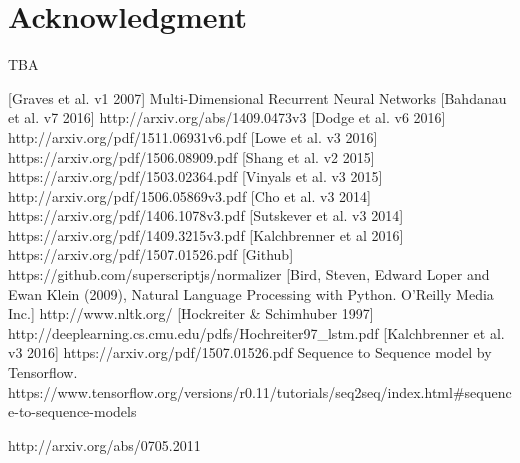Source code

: \documentclass{article} %
\begin{document}
\section{Acknowledgment}
TBA
\begin{thebibliography}{1}
[Graves et al. v1 2007] Multi-Dimensional Recurrent Neural Networks
[Bahdanau et al. v7 2016] http://arxiv.org/abs/1409.0473v3
[Dodge et al. v6 2016] http://arxiv.org/pdf/1511.06931v6.pdf
[Lowe et al. v3 2016] https://arxiv.org/pdf/1506.08909.pdf
[Shang et al. v2 2015] https://arxiv.org/pdf/1503.02364.pdf
[Vinyals et al. v3 2015] http://arxiv.org/pdf/1506.05869v3.pdf
[Cho et al. v3 2014] https://arxiv.org/pdf/1406.1078v3.pdf
[Sutskever et al. v3 2014] https://arxiv.org/pdf/1409.3215v3.pdf
[Kalchbrenner et al 2016] https://arxiv.org/pdf/1507.01526.pdf
[Github] https://github.com/superscriptjs/normalizer
[Bird, Steven, Edward Loper and Ewan Klein (2009), Natural Language Processing with Python. O’Reilly Media Inc.] http://www.nltk.org/
[Hockreiter \& Schimhuber 1997] http://deeplearning.cs.cmu.edu/pdfs/Hochreiter97\_lstm.pdf
[Kalchbrenner et al. v3 2016] https://arxiv.org/pdf/1507.01526.pdf
Sequence to Sequence model by Tensorflow. https://www.tensorflow.org/versions/r0.11/tutorials/seq2seq/index.html\#sequence-to-sequence-models

\end{thebibliography} http://arxiv.org/abs/0705.2011
\end{document}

# # # # #

- [What to produce] Where the line holding "[Lowe et al." appears in the listing above, start reproducing exactly, and end with the line holding "[Sutskever et al.".

- [Answer for this exercise]
[Lowe et al. v3 2016] https://arxiv.org/pdf/1506.08909.pdf
[Shang et al. v2 2015] https://arxiv.org/pdf/1503.02364.pdf
[Vinyals et al. v3 2015] http://arxiv.org/pdf/1506.05869v3.pdf
[Cho et al. v3 2014] https://arxiv.org/pdf/1406.1078v3.pdf
[Sutskever et al. v3 2014] https://arxiv.org/pdf/1409.3215v3.pdf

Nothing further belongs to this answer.